Im Gegensatz zum gestrigen Tag wirkten Caitlin und Gideon entspannt und vertilgten wahre Berge von gebratenem Speck mit Eiern. Der Gelehrte warf Rhonan dabei immer wieder prüfende Blicke zu.

Endlich legte der sein Messer aus der Hand, blinzelte dem Verianer zu und erklärte: »Mir geht es gut, Gideon. Die Hand fühlt sich ganz gut an, und auch sonst ist alles in Ordnung. Möchtest du sonst noch etwas wissen?«

Der errötete leicht. Hatte er doch geglaubt, sich unauffällig verhalten zu haben. »Du bist … ich meine … glaubst du, du kannst …«

Rhonan unterbrach das Gestammel. »Ja, ich kann. Ihr beide trichtert mir, seit ich euch kenne, ein, ich solle die Vergangenheit ruhen lassen und an die Zukunft denken. Ich beabsichtige, das endlich zu tun.«

Der Verianer nickte erleichtert und blickte seinen Begleiter mit einem Ausdruck an, der Derea unwillkürlich an väterlichen Stolz denken ließ.

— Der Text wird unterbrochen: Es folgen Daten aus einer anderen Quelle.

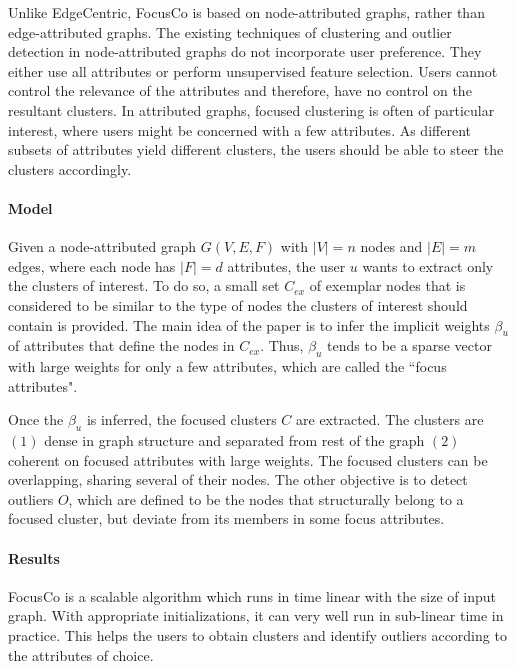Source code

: \documentclass[11pt, oneside]{article}   	%
\begin{document}
\quad Unlike EdgeCentric, FocusCo \cite{focusco} is based on node-attributed graphs, rather than edge-attributed graphs.
The existing techniques of clustering and outlier detection in node-attributed graphs do not incorporate user preference.
They either use all attributes or perform unsupervised feature selection.
Users cannot control the relevance of the attributes and therefore, have no control on the resultant clusters.
In attributed graphs, focused clustering is often of particular interest, where users might be concerned with a few attributes. 
As different subsets of attributes yield different clusters, the users should be able to steer the clusters accordingly.

\paragraph{Model}
\quad

\quad Given a node-attributed graph $G(V,E,F)$ with $|V|=n$ nodes and $|E|=m$ edges, where each node has $|F| = d$ attributes, the user $u$ wants to extract only the clusters of interest.
To do so, a small set $C_{ex}$ of exemplar nodes that is considered to be similar to the type of nodes the clusters of interest should contain is provided.
The main idea of the paper is to infer the implicit weights $\beta_{u}$ of attributes that define the nodes in $C_{ex}$.
Thus, $\beta_u$ tends to be a sparse vector with large weights for only a few attributes, which are called the ``focus attributes".

\quad Once the $\beta_u$ is inferred, the focused clusters $C$ are extracted. 
The clusters are $(1)$ dense in graph structure and separated from rest of the graph $(2)$ coherent on focused attributes with large weights.
The focused clusters can be overlapping, sharing several of their nodes.
The other objective is to detect outliers $O$, which are defined to be the nodes that structurally belong to a focused cluster, but deviate from its members in some focus attributes.

\paragraph{Results}
\quad

\quad FocusCo is a scalable algorithm which runs in time linear with the size of input graph.
With appropriate initializations, it can very well run in sub-linear time in practice.
This helps the users to obtain clusters and identify outliers according to the attributes of choice.
\end{document}
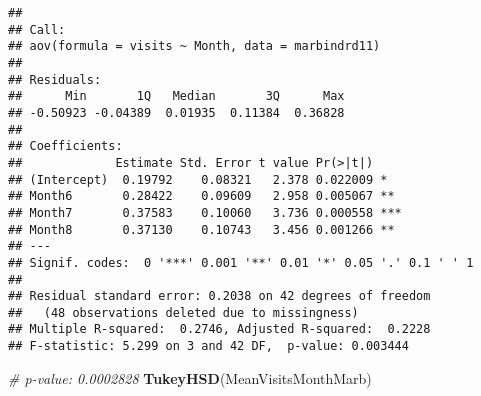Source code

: \documentclass[]{article}
\newenvironment{Shaded}{\begin{snugshade}}{\end{snugshade}}
\newcommand{\CommentTok}[1]{\textcolor[rgb]{0.56,0.35,0.01}{\textit{#1}}}
\newcommand{\DataTypeTok}[1]{\textcolor[rgb]{0.13,0.29,0.53}{#1}}
\newcommand{\KeywordTok}[1]{\textcolor[rgb]{0.13,0.29,0.53}{\textbf{#1}}}
\newcommand{\NormalTok}[1]{#1}
\newcommand{\OperatorTok}[1]{\textcolor[rgb]{0.81,0.36,0.00}{\textbf{#1}}}
\newcommand{\StringTok}[1]{\textcolor[rgb]{0.31,0.60,0.02}{#1}}
\begin{document}
\begin{Shaded}
\end{Shaded}

\begin{verbatim}
## 
## Call:
## aov(formula = visits ~ Month, data = marbindrd11)
## 
## Residuals:
##      Min       1Q   Median       3Q      Max 
## -0.50923 -0.04389  0.01935  0.11384  0.36828 
## 
## Coefficients:
##             Estimate Std. Error t value Pr(>|t|)    
## (Intercept)  0.19792    0.08321   2.378 0.022009 *  
## Month6       0.28422    0.09609   2.958 0.005067 ** 
## Month7       0.37583    0.10060   3.736 0.000558 ***
## Month8       0.37130    0.10743   3.456 0.001266 ** 
## ---
## Signif. codes:  0 '***' 0.001 '**' 0.01 '*' 0.05 '.' 0.1 ' ' 1
## 
## Residual standard error: 0.2038 on 42 degrees of freedom
##   (48 observations deleted due to missingness)
## Multiple R-squared:  0.2746, Adjusted R-squared:  0.2228 
## F-statistic: 5.299 on 3 and 42 DF,  p-value: 0.003444
\end{verbatim}

\begin{Shaded}
\begin{Highlighting}[]
\CommentTok{# p-value: 0.0002828}
\KeywordTok{TukeyHSD}\NormalTok{(MeanVisitsMonthMarb)}
\end{Highlighting}
\end{Shaded}
\end{document}
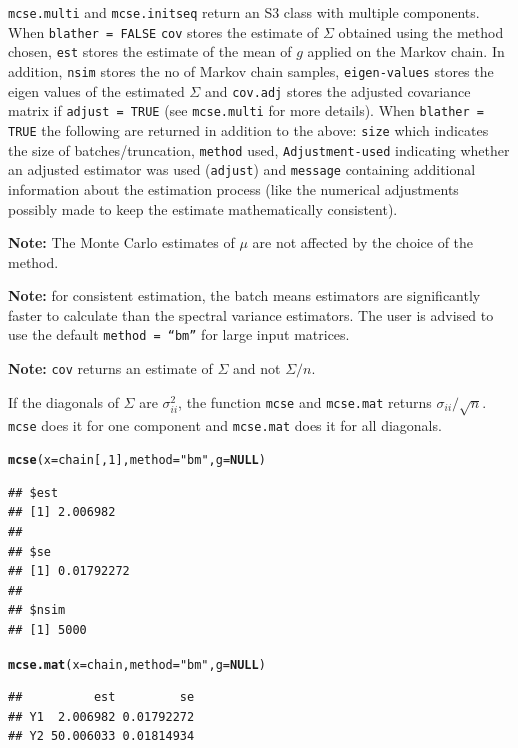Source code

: \documentclass[11pt]{article}\usepackage[]{graphicx}\usepackage[]{color}
\makeatletter
\newcommand{\hlnum}[1]{\textcolor[rgb]{0.686,0.059,0.569}{#1}}%
\newcommand{\hlstr}[1]{\textcolor[rgb]{0.192,0.494,0.8}{#1}}%
\newcommand{\hlstd}[1]{\textcolor[rgb]{0.345,0.345,0.345}{#1}}%
\newcommand{\hlkwa}[1]{\textcolor[rgb]{0.161,0.373,0.58}{\textbf{#1}}}%
\newcommand{\hlkwc}[1]{\textcolor[rgb]{0.333,0.667,0.333}{#1}}%
\newcommand{\hlkwd}[1]{\textcolor[rgb]{0.737,0.353,0.396}{\textbf{#1}}}%
\newenvironment{kframe}{%
 \def\at@end@of@kframe{}%
 \ifinner\ifhmode%
  \def\at@end@of@kframe{\end{minipage}}%
  \begin{minipage}{\columnwidth}%
 \fi\fi%
 \def\FrameCommand##1{\hskip\@totalleftmargin \hskip-\fboxsep
 \colorbox{shadecolor}{##1}\hskip-\fboxsep
     \hskip-\linewidth \hskip-\@totalleftmargin \hskip\columnwidth}%
 \MakeFramed {\advance\hsize-\width
   \@totalleftmargin\z@ \linewidth\hsize
   \@setminipage}}%
 {\par\unskip\endMakeFramed%
 \at@end@of@kframe}
\newenvironment{knitrout}{}{} %
\makeatother
\begin{document}
\texttt{mcse.multi} and \texttt{mcse.initseq} return an S3 class with multiple components. When \texttt{blather = FALSE} \texttt{cov} stores the estimate of $\Sigma$ obtained using the method chosen, \texttt{est} stores the estimate of the mean of $g$ applied on the Markov chain. In addition, \texttt{nsim} stores the no of Markov chain samples, \texttt{eigen-values} stores the eigen values of the estimated $\Sigma$ and \texttt{cov.adj} stores the adjusted covariance matrix if \texttt{adjust = TRUE} (see \texttt{mcse.multi} for more details). When \texttt{blather = TRUE} the following are returned in addition to the above: \texttt{size} which indicates the size of batches/truncation, \texttt{method} used, \texttt{Adjustment-used} indicating whether an adjusted estimator was used (\texttt{adjust}) and \texttt{message} containing additional information about the estimation process (like the numerical adjustments possibly made to keep the estimate mathematically consistent).


  
\bigskip  
  
\textbf{Note: } The Monte Carlo estimates of $\mu$ are not affected by the choice of the method.

\bigskip
\textbf{Note: } for consistent estimation, the batch means estimators are significantly faster to calculate than the spectral variance estimators. The user is advised to use the default \texttt{method = ``bm''} for large input matrices.

\bigskip
\textbf{Note: }\texttt{cov} returns an estimate of $\Sigma$ and not $\Sigma/n$. 

\bigskip
If the diagonals of $\Sigma$ are $\sigma_{ii}^2$, the function \texttt{mcse} and \texttt{mcse.mat} returns $\sigma_{ii}/\sqrt{n}$. \texttt{mcse} does it for one component and \texttt{mcse.mat} does it for all diagonals.


\begin{knitrout}
\color{fgcolor}\begin{kframe}
\begin{alltt}
\hlkwd{mcse}\hlstd{(}\hlkwc{x} \hlstd{= chain[,}\hlnum{1}\hlstd{],} \hlkwc{method} \hlstd{=} \hlstr{"bm"}\hlstd{,} \hlkwc{g} \hlstd{=} \hlkwa{NULL}\hlstd{)}
\end{alltt}
\begin{verbatim}
## $est
## [1] 2.006982
## 
## $se
## [1] 0.01792272
## 
## $nsim
## [1] 5000
\end{verbatim}
\begin{alltt}
\hlkwd{mcse.mat}\hlstd{(}\hlkwc{x} \hlstd{= chain,} \hlkwc{method} \hlstd{=} \hlstr{"bm"}\hlstd{,} \hlkwc{g} \hlstd{=} \hlkwa{NULL}\hlstd{)}
\end{alltt}
\begin{verbatim}
##          est         se
## Y1  2.006982 0.01792272
## Y2 50.006033 0.01814934
\end{verbatim}
\end{kframe}
\end{knitrout}
  
\end{document}
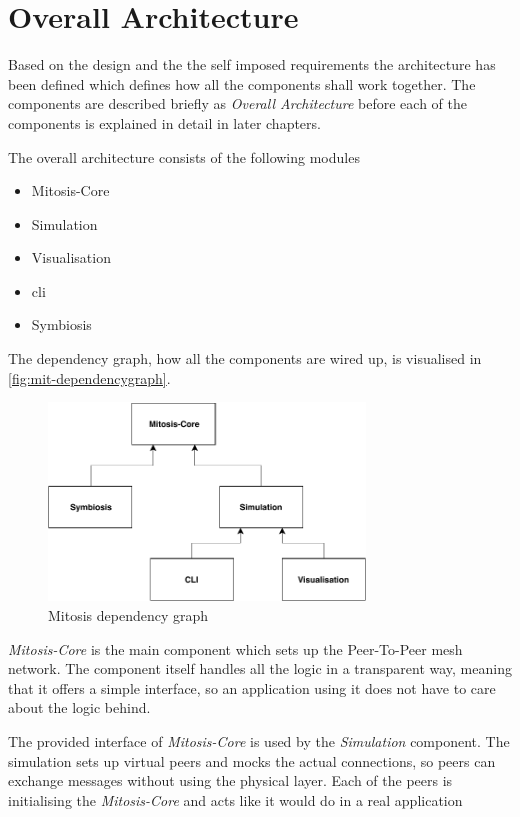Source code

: \section{Overall Architecture}
Based on the design and the the self imposed requirements the architecture has been defined which defines how all the components shall work together.
The components are described briefly as \textit{Overall Architecture} before each of the components is explained in detail in later chapters.

The overall architecture consists of the following modules
\begin{itemize}
    \item Mitosis-Core
    \item Simulation
    \item Visualisation
    \item \gls{cli}
    \item Symbiosis
\end{itemize}

The dependency graph, how all the components are wired up, is visualised in \vref{fig:mit-dependencygraph}.

\begin{figure}
\centering
\includegraphics[width=0.75\textwidth]{graphics/implementation/overall-architecture.pdf}
\caption{Mitosis dependency graph}
\label{fig:mit-dependencygraph}
\end{figure}

\textit{Mitosis-Core} is the main component which sets up the Peer-To-Peer mesh network. The component itself handles all the logic in a transparent way, meaning that it offers a simple interface, so an application using it does not have to care about the logic behind.

The provided interface of \textit{Mitosis-Core} is used by the \textit{Simulation} component. The simulation sets up virtual peers and mocks the actual connections, so peers can exchange messages without using the physical layer. Each of the peers is initialising the \textit{Mitosis-Core} and acts like it would do in a real application

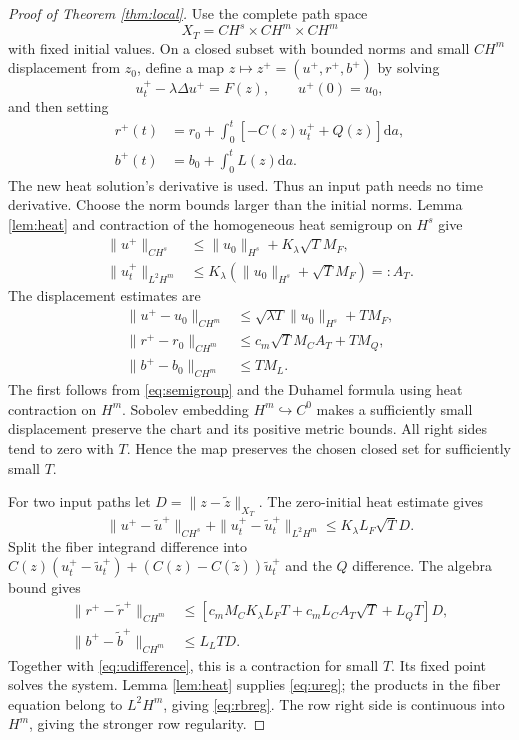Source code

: \documentclass[11pt]{article}
\newcommand{\dd}{\mathrm d}
\begin{document}
\begin{proof}[Proof of Theorem \ref{thm:local}]
Use the complete path space
\begin{equation}
 X_T=CH^s\times CH^m\times CH^m
\end{equation}
with fixed initial values. On a closed subset with bounded norms and small $CH^m$ displacement from $z_0$, define a map $z\mapsto z^+=(u^+,r^+,b^+)$ by solving
\begin{equation}
 u_t^+-\lambda\Delta u^+=F(z),\qquad u^+(0)=u_0,
\end{equation}
and then setting
\begin{align}
 r^+(t)&=r_0+\int_0^t[-C(z)u_t^++Q(z)]\dd a,\\
 b^+(t)&=b_0+\int_0^tL(z)\dd a.
 \label{eq:picard}
\end{align}
The new heat solution's derivative is used. Thus an input path needs no time derivative. Choose the norm bounds larger than the initial norms. Lemma \ref{lem:heat} and contraction of the homogeneous heat semigroup on $H^s$ give
\begin{align}
 \|u^+\|_{CH^s}&\leq\|u_0\|_{H^s}+K_\lambda\sqrt T M_F,\\
 \|u_t^+\|_{L^2H^m}&\leq
 K_\lambda(\|u_0\|_{H^s}+\sqrt T M_F)=:A_T.
 \label{eq:A}
\end{align}
The displacement estimates are
\begin{align}
 \|u^+-u_0\|_{CH^m}&\leq
           \sqrt{\lambda T}\|u_0\|_{H^s}+TM_F,\label{eq:preserve-u}\\
 \|r^+-r_0\|_{CH^m}&\leq c_m\sqrt T M_C A_T+TM_Q,\\
 \|b^+-b_0\|_{CH^m}&\leq TM_L.
 \label{eq:preserve}
\end{align}
The first follows from \eqref{eq:semigroup} and the Duhamel formula using heat contraction on $H^m$. Sobolev embedding $H^m\hookrightarrow C^0$ makes a sufficiently small displacement preserve the chart and its positive metric bounds. All right sides tend to zero with $T$. Hence the map preserves the chosen closed set for sufficiently small $T$.

For two input paths let $D=\|z-\widetilde z\|_{X_T}$. The zero-initial heat estimate gives
\begin{equation}
 \|u^+-\widetilde u^+\|_{CH^s}
 +\|u_t^+-\widetilde u_t^+\|_{L^2H^m}
 \leq K_\lambda L_F\sqrt T D.
 \label{eq:udifference}
\end{equation}
Split the fiber integrand difference into
$C(z)(u_t^+-\widetilde u_t^+)
 +(C(z)-C(\widetilde z))\widetilde u_t^+$
and the $Q$ difference. The algebra bound gives
\begin{align}
 \|r^+-\widetilde r^+\|_{CH^m}
 &\leq[c_m M_CK_\lambda L_F T+c_mL_C A_T\sqrt T+L_QT]D,\\
 \|b^+-\widetilde b^+\|_{CH^m}&\leq L_LT D.
 \label{eq:rbdifference}
\end{align}
Together with \eqref{eq:udifference}, this is a contraction for small $T$. Its fixed point solves the system. Lemma \ref{lem:heat} supplies \eqref{eq:ureg}; the products in the fiber equation belong to $L^2H^m$, giving \eqref{eq:rbreg}. The row right side is continuous into $H^m$, giving the stronger row regularity.


\end{proof}
\end{document}
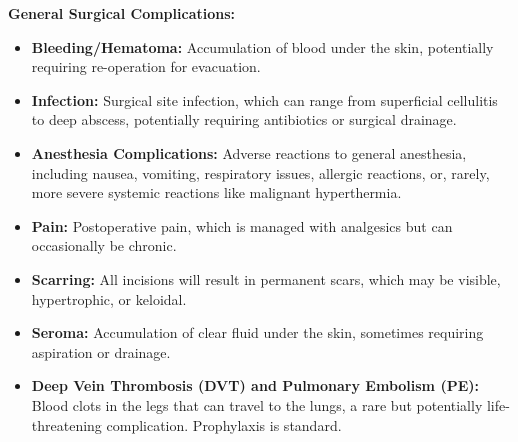 \textbf{General Surgical Complications:}
\begin{itemize}
  \item \textbf{Bleeding/Hematoma:} Accumulation of blood under the skin, potentially requiring re-operation for evacuation.
  \item \textbf{Infection:} Surgical site infection, which can range from superficial cellulitis to deep abscess, potentially requiring antibiotics or surgical drainage.
  \item \textbf{Anesthesia Complications:} Adverse reactions to general anesthesia, including nausea, vomiting, respiratory issues, allergic reactions, or, rarely, more severe systemic reactions like malignant hyperthermia.
  \item \textbf{Pain:} Postoperative pain, which is managed with analgesics but can occasionally be chronic.
  \item \textbf{Scarring:} All incisions will result in permanent scars, which may be visible, hypertrophic, or keloidal.
  \item \textbf{Seroma:} Accumulation of clear fluid under the skin, sometimes requiring aspiration or drainage.
  \item \textbf{Deep Vein Thrombosis (DVT) and Pulmonary Embolism (PE):} Blood clots in the legs that can travel to the lungs, a rare but potentially life-threatening complication. Prophylaxis is standard.
\end{itemize}


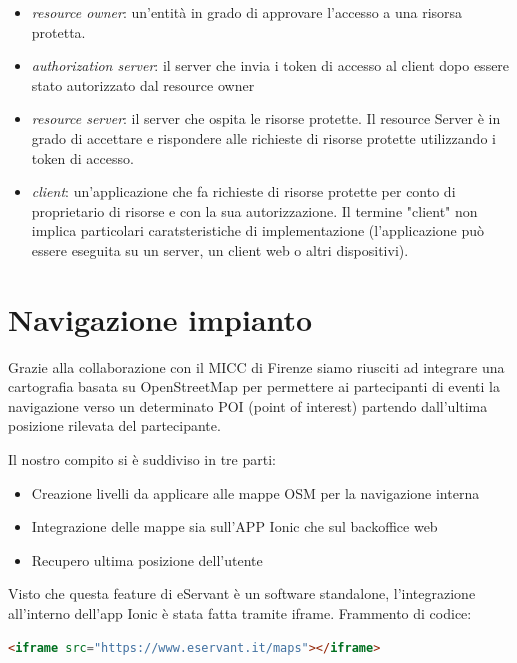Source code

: \begin{itemize}
\item \textit{resource owner}: un'entità in grado di approvare l'accesso a una risorsa protetta.
\item \textit{authorization server}: il server che invia i token di accesso al client dopo essere stato autorizzato
dal resource owner
\item \textit{resource server}: il server che ospita le risorse protette. Il resource Server è in grado di accettare
e rispondere alle richieste di risorse protette utilizzando i token di accesso.
\item \textit{client}: un'applicazione che fa richieste di risorse protette per conto di
proprietario di risorse e con la sua autorizzazione. Il termine "client"
non implica particolari caratsteristiche di implementazione (l'applicazione può essere eseguita
su un server, un client web o altri dispositivi).
\end{itemize}


\section{Navigazione impianto}
Grazie alla collaborazione con il MICC di Firenze siamo riusciti ad integrare una cartografia basata su OpenStreetMap
per permettere ai partecipanti di eventi la navigazione verso un determinato POI (point of interest) partendo
dall'ultima posizione rilevata del partecipante.

Il nostro compito si è suddiviso in tre parti:
\begin{itemize}
\item Creazione livelli da applicare alle mappe OSM per la navigazione interna
\item Integrazione delle mappe sia sull'APP Ionic che sul backoffice web
\item Recupero ultima posizione dell'utente
\end{itemize}

Visto che questa feature di eServant è un software standalone, l'integrazione all'interno dell'app Ionic è stata fatta
tramite iframe.
Frammento di codice:
\begin{lstlisting}[language=html]
<iframe src="https://www.eservant.it/maps"></iframe>
\end{lstlisting}

\paragraph{}

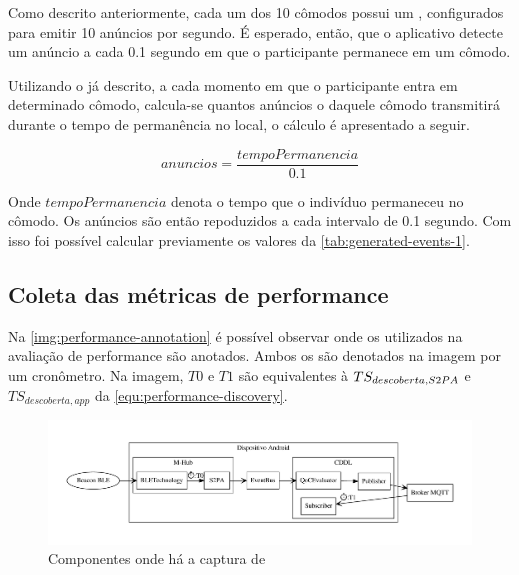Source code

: Como descrito anteriormente, cada um dos 10 cômodos possui um \beacon \ble, configurados para emitir 10 anúncios por segundo. É esperado, então,  que o aplicativo detecte um anúncio a cada 0.1 segundo em que o participante permanece em um cômodo. 

Utilizando o \dataset já descrito, a cada momento em que o participante entra em determinado cômodo, calcula-se quantos anúncios o \beacon daquele cômodo transmitirá durante o tempo de permanência no local, o cálculo é apresentado a seguir.

\begin{equation}
	anuncios = \frac{tempoPermanencia}{0.1} 
\end{equation}

Onde $tempoPermanencia$ denota o tempo que o indivíduo permaneceu no cômodo. Os anúncios são então repoduzidos a cada intervalo de 0.1 segundo. Com isso foi possível calcular previamente os valores da \autoref{tab:generated-events-1}.

\subsection{Coleta das métricas de performance}

Na \autoref{img:performance-annotation} é possível observar onde os \timestamps utilizados na avaliação de performance são anotados. Ambos os \timestamps são denotados na imagem por um cronômetro. Na imagem, $T0$ e $T1$ são equivalentes à $TS_{descoberta,S2PA}$ e $TS_{descoberta,app}$ da \autoref{equ:performance-discovery}.

\begin{figure}[htb]
	
	\begin{center}

		\caption{\label{img:performance-annotation}Componentes onde há a captura de \timestamps}
		\includegraphics[scale = 0.50]{img/performance-annotation}
		\fonte{\autoriapropria}

	\end{center}
	
\end{figure}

»Wollt Ihr damit sagen, dass Ihr diesen General am Leben lasst?«, fragte Juna demgegenüber. »Nach allem, was er getan hat?«

»Glaubt Ihr, ich hätte mehr Grund, ihn zu töten als Euch?«, fragte er trocken zurück. »Vielleicht solltet Ihr dankbar sein, dass mein Handeln nur selten von Rachegelüsten bestimmt wird.«

»Ihr seid in der Tat bemerkenswert friedfertig«, entgegnete sie in einem Tonfall und mit einem Blick, die ihre Verachtung deutlich machten. »Ich habe, bevor ich Euch kennenlernte, schon nicht verstehen können, aus welchen Gründen Maluch einen Mann fürchtete, der vor seinen Feinden davonlief, sich lieber in dunklen Ecken verkroch und sich in den Armen billiger Talermädchen sinnlos betrank. Jetzt weiß ich genau, dass seine Furcht unbegründet ist. Ihr seid vielleicht ein brauchbarer Schwertkämpfer, aber Ihr seid nicht Manns genug, um Camora die Stirn bieten zu können. Habt Ihr schon in Erwägung gezogen, Euch mit ihm zu treffen, um ihm zu sagen, dass Ihr es nicht weiter übelnehmt, dass er Eure Familie ausgerottet hat. Vielleicht zeigt er Erbarmen und verschont Euch.«

Der Prinz runzelte die Stirn und nickte bedächtig. »Meint Ihr, er würde das tun? Habt Dank für Euren Hinweis. Ich werde ihn überdenken.«

Derea grinste breit, als er Junas verdutztes Gesicht sah. Eins musste man dem Prinzen lassen: Leicht reizbar war er nicht.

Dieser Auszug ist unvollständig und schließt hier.